Wednesday, March 23, 2011

OK, short update

It turned out it was too tight in the workshop to do the final UD laminations along the side of the mast, and I didn't have appropriate 45/45 fabric to "wrap" the UD in, so the mast went on to the barn, waiting for better weather and more carbon.  The carbon arrived today, very nice stitched light carbon from Formax, but the weather is horrible.

As the workshop was cleared, I got the main hull back in.  So I trimmed and back filled the aft edge of the hull.  I put in a string of UD carbon in the fill, to make the overhang stiff.

I made an MDF daggerboard top dummy and got the final placement of the jib traveller, drilled for the four 6mm bolts and filled 25mm diameter holes with high density epoxy filler and circular carbon fibre.

I decided the position to take out the continuous furling line for the jib, and made a hole in the hull side.  Back filled edges.

Backfilled the edges of the coaming access holes.

Then I started applying fairing compound. The main issue now is the weather.  The wind has been so heavy lately that it is not possible to heat the workshop.  The heater bacfires and fill the workshop with smoke in the gusts, also tearing pieces of buildings off and overturning large trees.  Guess it has to stop some time.  And on Saturday my hired help will join in and hopefully get some progress on the fairing.

Friday, March 11, 2011

I have a mast!

Still not finished of course, but at least now it's in one piece.  Here's a summary of what happened the last few days.

The picture of the tube for electrical wiring (anchor light, VHF antenna, maybe wired instruments; I was thinking Tacktick, but inquiries to the factory, the importer and the dealer in Norway, British and American dealers as well as people fitting out carbon sports boats with the system have left me with none answers to the question: Does it work in a carbon boat?)

Mast socket plate with cheek block for main halyard fitted in aft mast half.  Centre web fitted to the cup containment area.
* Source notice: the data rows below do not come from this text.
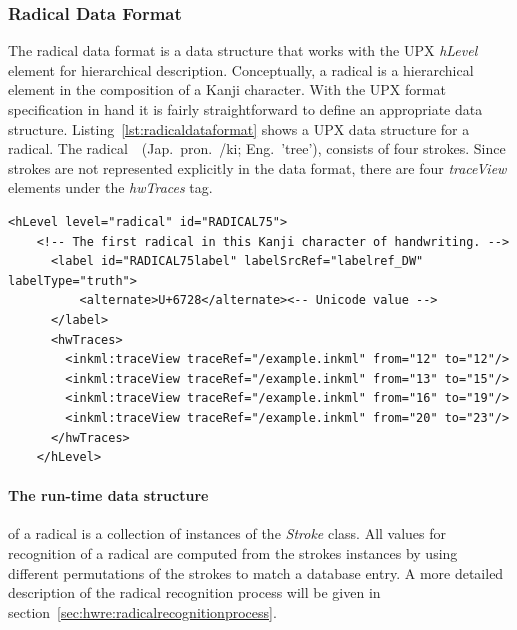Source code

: \subsubsection{Radical Data Format}
\label{sec:hwre:radicaldataformat}

The radical data format is a data structure that works with the UPX \emph{hLevel}
element for hierarchical description.
Conceptually, a radical is a hierarchical element in the composition of a Kanji
character. With the UPX format specification in hand it is fairly 
straightforward to define an appropriate data structure.
Listing~\ref{lst:radicaldataformat} shows a UPX data structure for a radical.
The 
radical~~(Jap.\ pron.\ /ki; Eng.\ 'tree'), 
consists of four strokes.
Since strokes are not represented explicitly in the data format,
there are four \emph{traceView} elements under the \emph{hwTraces} tag.
\newpage
\begin{xmlcode}
  \begin{lstlisting}[emph={hLevel,hwTraces,label,alternative},
                     emphstyle=\color{blue}\textbf,
                     emph={[2]level,labelSrcRef,labelType,traceRef,from,to},
                     emphstyle={[2]\color{red}},
                     caption={A radical representation in UPX},
                     label=lst:radicaldataformat]
    <hLevel level="radical" id="RADICAL75">
    <!-- The first radical in this Kanji character of handwriting. -->
      <label id="RADICAL75label" labelSrcRef="labelref_DW" labelType="truth">
          <alternate>U+6728</alternate><-- Unicode value -->
      </label>
      <hwTraces>
        <inkml:traceView traceRef="/example.inkml" from="12" to="12"/>
        <inkml:traceView traceRef="/example.inkml" from="13" to="15"/>
        <inkml:traceView traceRef="/example.inkml" from="16" to="19"/>
        <inkml:traceView traceRef="/example.inkml" from="20" to="23"/>
      </hwTraces>
    </hLevel>
  \end{lstlisting}
\end{xmlcode}

\paragraph{The run-time data structure} of a radical is a collection of instances
of the \emph{Stroke} class.
All values for recognition of a radical are computed from the strokes instances
by using different permutations of the strokes to match a database entry. A more
detailed description of the radical recognition process will be given in
section~\ref{sec:hwre:radicalrecognitionprocess}.

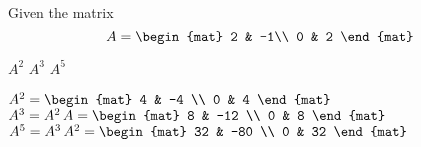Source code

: 
\begin{Exercise}[
name={},
title={}, 
difficulty=0,
origin={\cite{CR}}]
Given the matrix
\[
	A = \begin{mat} 2 & -1\\ 0 & 2 \end{mat}
\]
\begin{multicols}{3}
	\Question $A^2$
	\Question $A^3$
	\Question $A^5$ 
	\EndCurrentQuestion
\end{multicols}
\end{Exercise}

\begin{Answer}
\begin{multicols}{2}
	\Question $A^2 =  \begin{mat} 4 & -4 \\ 0 & 4 \end{mat}$
	\Question $A^3 = A^2 \, A   =  \begin{mat} 8 & -12 \\ 0 & 8 \end{mat}$
	\Question $A^5 = A^3 \, A^2 =  \begin{mat} 32 & -80 \\ 0 & 32 \end{mat}$
        \EndCurrentQuestion
\end{multicols}
\end{Answer}
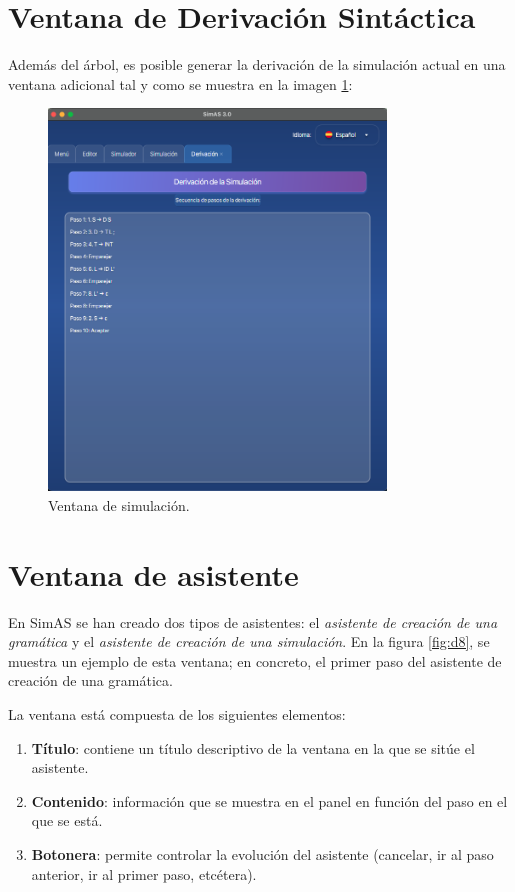  \section{Ventana de Derivación Sintáctica}

Además del árbol, es posible generar la derivación de la simulación actual en una ventana adicional tal y como se muestra en la imagen \ref{fig:da24}:

\begin{figure}[htp]
\centering
	\includegraphics[width=0.8\textwidth]{figuras2/simulador/simulacion_derivacion.png}
	\caption{Ventana de simulación.}
	\label{fig:da24}
\end{figure}

\section{Ventana de asistente}

En SimAS se han creado dos tipos de asistentes: el \textit{asistente de creación de una gramática} y el \textit{asistente de creación de una simulación}. En la figura \ref{fig:d8}, se muestra un ejemplo de esta ventana; en concreto, el primer paso del asistente de creación de una gramática.

La ventana está compuesta de los siguientes elementos:
\begin{enumerate}
 \item \textbf{Título}: contiene un título descriptivo de la ventana en la que se sitúe el asistente.
 \item \textbf{Contenido}: información que se muestra en el panel en función del paso en el que se está.
 \item \textbf{Botonera}: permite controlar la evolución del asistente (cancelar, ir al paso anterior, ir al primer paso, etcétera).
\end{enumerate}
A pilot halyard was threaded before glue join.

The probable profile of the lower part of the mast

The shroud attachment tube seen inside forward mast half

The lower centre web being glued to the aft mast half, using the front half as a pressure distributor when compressing with straps.  At the same time I dry fitted the upper part and glued the two front half parts together with microfibre saturated epoxy in the gap and a couple of patches on the outside.
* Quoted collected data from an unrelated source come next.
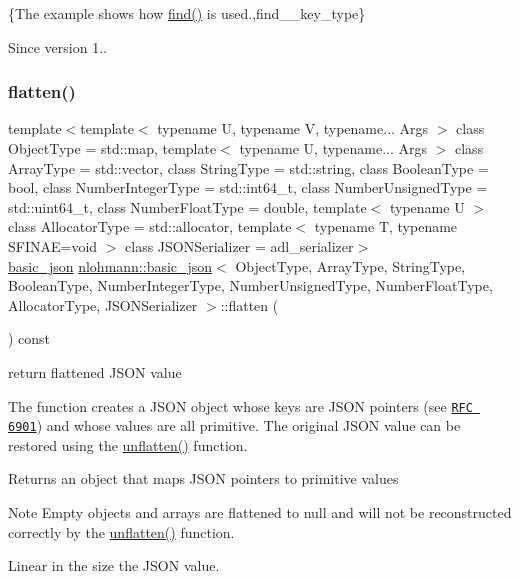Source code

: \{The example shows how {\ttfamily \mbox{\hyperlink{classnlohmann_1_1basic__json_aeed33787bd362c7ead59a4ba945392db}{find()}}} is used.,find\+\_\+\+\_\+key\+\_\+type\}

\begin{DoxySince}{Since}
version 1.. 
\end{DoxySince}
\mbox{\label{classnlohmann_1_1basic__json_ab838f000d76662917ffd6ec529569e03}} 
\subsubsection{\texorpdfstring{flatten()}{flatten()}}
{\footnotesize\ttfamily template$<$template$<$ typename U, typename V, typename... Args $>$ class Object\+Type = std\+::map, template$<$ typename U, typename... Args $>$ class Array\+Type = std\+::vector, class String\+Type  = std\+::string, class Boolean\+Type  = bool, class Number\+Integer\+Type  = std\+::int64\+\_\+t, class Number\+Unsigned\+Type  = std\+::uint64\+\_\+t, class Number\+Float\+Type  = double, template$<$ typename U $>$ class Allocator\+Type = std\+::allocator, template$<$ typename T, typename S\+F\+I\+N\+A\+E=void $>$ class J\+S\+O\+N\+Serializer = adl\+\_\+serializer$>$ \\
\mbox{\hyperlink{classnlohmann_1_1basic__json}{basic\+\_\+json}} \mbox{\hyperlink{classnlohmann_1_1basic__json}{nlohmann\+::basic\+\_\+json}}$<$ Object\+Type, Array\+Type, String\+Type, Boolean\+Type, Number\+Integer\+Type, Number\+Unsigned\+Type, Number\+Float\+Type, Allocator\+Type, J\+S\+O\+N\+Serializer $>$\+::flatten (\begin{DoxyParamCaption}{ }\end{DoxyParamCaption}) const\hspace{0.3cm}{\ttfamily [inline]}}



return flattened J\+S\+ON value 

The function creates a J\+S\+ON object whose keys are J\+S\+ON pointers (see \href{https://tools.ietf.org/html/rfc6901}{\tt R\+FC 6901}) and whose values are all primitive. The original J\+S\+ON value can be restored using the \mbox{\hyperlink{classnlohmann_1_1basic__json_a74fa3ab2003f2f6f2b69deaafed9126d}{unflatten()}} function.

\begin{DoxyReturn}{Returns}
an object that maps J\+S\+ON pointers to primitive values
\end{DoxyReturn}
\begin{DoxyNote}{Note}
Empty objects and arrays are flattened to {\ttfamily null} and will not be reconstructed correctly by the \mbox{\hyperlink{classnlohmann_1_1basic__json_a74fa3ab2003f2f6f2b69deaafed9126d}{unflatten()}} function.
\end{DoxyNote}
Linear in the size the J\+S\+ON value.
The inside lamination on the front half join heat curing while upper centre web is prepared for glueing

The upper centre web glued in place, compressed as the lower one.

For those interested in the details: The cut off from lower part of the front half, showing the profile, the pre formed flange and the recess for unidirectional fibres as well as foam in low curvature areas in order to improve panel stiffness and avoid buckling under compression.
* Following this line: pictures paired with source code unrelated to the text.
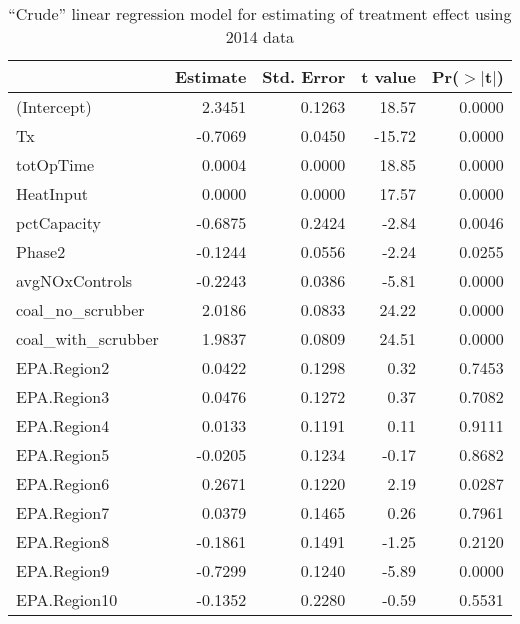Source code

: \begin{table}[ht]
\centering
\begin{tabular}{lrrrr}
  \toprule
                       & Estimate & Std. Error & t value & Pr($>$$|$t$|$) \\ 
  \midrule
(Intercept)            & 2.3451   & 0.1263     & 18.57   & 0.0000         \\  \midrule
  Tx                   & -0.7069  & 0.0450     & -15.72  & 0.0000         \\  \midrule
  totOpTime            & 0.0004   & 0.0000     & 18.85   & 0.0000         \\ 
  HeatInput            & 0.0000   & 0.0000     & 17.57   & 0.0000         \\ 
  pctCapacity          & -0.6875  & 0.2424     & -2.84   & 0.0046         \\ 
  Phase2               & -0.1244  & 0.0556     & -2.24   & 0.0255         \\ 
  avgNOxControls       & -0.2243  & 0.0386     & -5.81   & 0.0000         \\ 
  coal\_no\_scrubber   & 2.0186   & 0.0833     & 24.22   & 0.0000         \\ 
  coal\_with\_scrubber & 1.9837   & 0.0809     & 24.51   & 0.0000         \\ 
  EPA.Region2          & 0.0422   & 0.1298     & 0.32    & 0.7453         \\ 
  EPA.Region3          & 0.0476   & 0.1272     & 0.37    & 0.7082         \\ 
  EPA.Region4          & 0.0133   & 0.1191     & 0.11    & 0.9111         \\ 
  EPA.Region5          & -0.0205  & 0.1234     & -0.17   & 0.8682         \\ 
  EPA.Region6          & 0.2671   & 0.1220     & 2.19    & 0.0287         \\ 
  EPA.Region7          & 0.0379   & 0.1465     & 0.26    & 0.7961         \\ 
  EPA.Region8          & -0.1861  & 0.1491     & -1.25   & 0.2120         \\ 
  EPA.Region9          & -0.7299  & 0.1240     & -5.89   & 0.0000         \\ 
  EPA.Region10         & -0.1352  & 0.2280     & -0.59   & 0.5531         \\ 
   \bottomrule
\end{tabular}
\caption{``Crude'' linear regression model for estimating of treatment
  effect using 2014 data}
\label{tab:crude-lm-14}
\end{table}

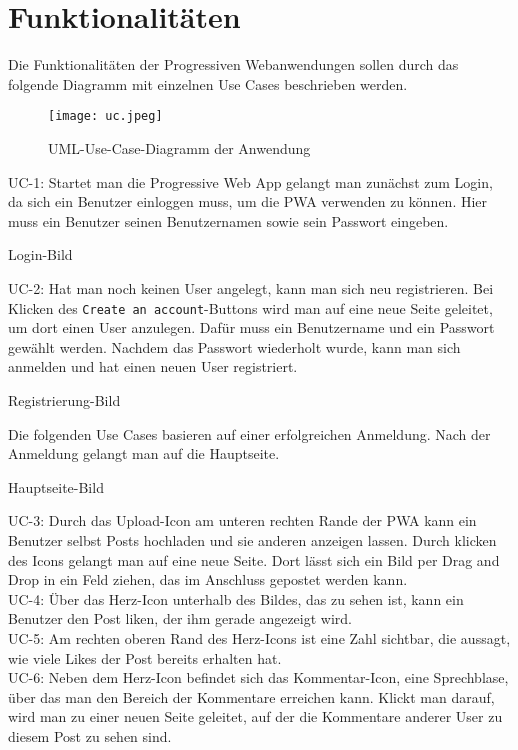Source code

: \chapter{Funktionalitäten}

Die Funktionalitäten der Progressiven Webanwendungen sollen durch das folgende Diagramm mit einzelnen Use Cases beschrieben werden.

\begin{figure}
    \centering
    \texttt{[image: uc.jpeg]}
    \caption{UML-Use-Case-Diagramm der Anwendung}
    \label{img:uc}
\end{figure}

UC-1:
Startet man die Progressive Web App gelangt man zunächst zum Login, da sich ein Benutzer einloggen muss, um die PWA verwenden zu können. Hier muss ein Benutzer seinen Benutzernamen sowie sein Passwort eingeben.

Login-Bild

UC-2: 
Hat man noch keinen User angelegt, kann man sich neu registrieren. Bei Klicken des \texttt{Create an account}-Buttons wird man auf eine neue Seite geleitet, um dort einen User anzulegen. Dafür muss ein Benutzername und ein Passwort gewählt werden. Nachdem das Passwort wiederholt wurde, kann man sich anmelden und hat einen neuen User registriert. 

Registrierung-Bild

Die folgenden Use Cases basieren auf einer erfolgreichen Anmeldung. Nach der Anmeldung gelangt man auf die Hauptseite.

Hauptseite-Bild

UC-3: 
Durch das Upload-Icon am unteren rechten Rande der PWA kann ein Benutzer selbst Posts hochladen und sie anderen anzeigen lassen. Durch klicken des Icons gelangt man auf eine neue Seite. Dort lässt sich ein Bild per Drag and Drop in ein Feld ziehen, das im Anschluss gepostet werden kann. \\

UC-4:
Über das Herz-Icon unterhalb des Bildes, das zu sehen ist, kann ein Benutzer den Post liken, der ihm gerade angezeigt wird.\\

UC-5:
Am rechten oberen Rand des Herz-Icons ist eine Zahl sichtbar, die aussagt, wie viele Likes der Post bereits erhalten hat.\\

UC-6:
Neben dem Herz-Icon befindet sich das Kommentar-Icon, eine Sprechblase, über das man den Bereich der Kommentare erreichen kann. Klickt man darauf, wird man zu einer neuen Seite geleitet, auf der die Kommentare anderer User zu diesem Post zu sehen sind. \\

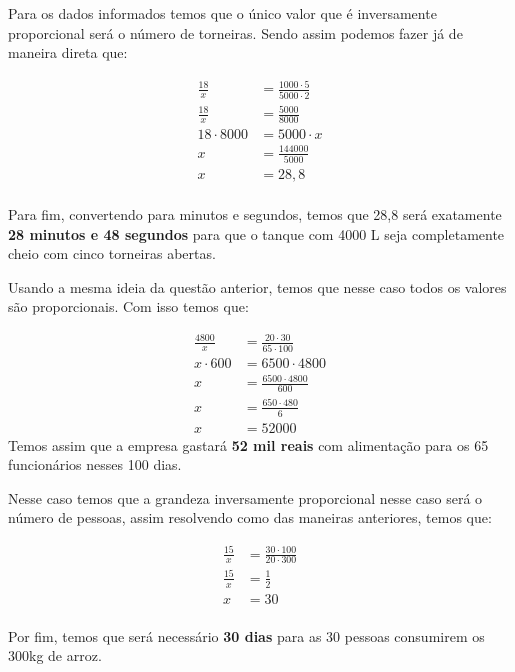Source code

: \documentclass{scrartcl} %
\theoremstyle{geral}
\begin{document}
\begin{multicols}{2}
\setlength\columnseprule{1pt}
\def\columnseprulecolor{\color{corlinha}}%

\begin{question}
Para os dados informados temos que o único valor que é inversamente proporcional será o número de torneiras. Sendo assim podemos fazer já de maneira direta que:

\begin{align*}
\frac{18}{x} &= \frac{1000 \cdot 5}{5000 \cdot 2}\\
\frac{18}{x}&= \frac{5000}{8000}\\
18 \cdot 8000&= 5000 \cdot x \\
x &=  \frac{144 000}{5000}\\
x&= 28,8\\
 \end{align*}
 
Para fim, convertendo para minutos e segundos, temos que 28,8 será exatamente \textbf{28 minutos e 48 segundos} para que o tanque com 4000 L seja completamente cheio com cinco torneiras abertas.
\end{question}

\begin{question}
Usando a mesma ideia da questão anterior, temos que nesse caso todos os valores são proporcionais. Com isso temos que:

\begin{align*}
\frac{4800}{x}&= \frac{20 \cdot 30}{ 65 \cdot 100} \\
x \cdot 600 &= 6500 \cdot 4800\\
x &=  \frac{6500 \cdot 4800}{600}\\
x &= \frac{650 \cdot 480}{6}\\
x & = 52 000
 \end{align*}
 Temos assim que a empresa gastará \textbf{52 mil reais} com alimentação para os 65 funcionários nesses 100 dias.
\end{question}

\begin{question}
Nesse caso temos que a grandeza inversamente proporcional nesse caso será o número de pessoas, assim resolvendo como das maneiras anteriores, temos que:

\begin{align*}
\frac{15}{x} &= \frac{30 \cdot 100}{ 20 \cdot 300} \\
\frac{15}{x}&= \frac{1}{2} \\
x &=  30\\
 \end{align*}

Por fim, temos que será necessário \textbf{30 dias} para as 30 pessoas consumirem os 300kg de arroz.
\end{question}

\end{multicols}
\end{document}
Centre web prepared with microfibre saturated epoxy for joining, and the forward half with pilot halyards threaded.  Ready for joining.

Joined.  Compression.  One problem arose; the two halves are not totally rigid, and being unable to get inside to expand the profile at the join, the front half ended a few mm narrower over parts of the mast.  This means the bed for the UD will not have a totally even surface, and the exterior will need some fairing to leave a smooth shape.

The shroud tube openings beveled.  I laminated with a light carbon/kevlar hybrid to maximize chafe resistance, then inflated two balloons inside to keep it tight while curing.

I will spend a considerable amount of time working this week end, but hopefully I'll be able to remove the mast and get on with the hull during the week end. I have to pray for a couple of days with weather good enough to finish the mast without the heater running, as it is just too tight to get the rest done in the workshop.

Saturday, March 05, 2011

A few steps forward

The mast socket plate is very soon ready for mounting.  Shown with pre made flanges for centre web connection and main halyard hardware.

I glued in a tube for electrical wiring in the aft mast half.  Forgot to take a picture.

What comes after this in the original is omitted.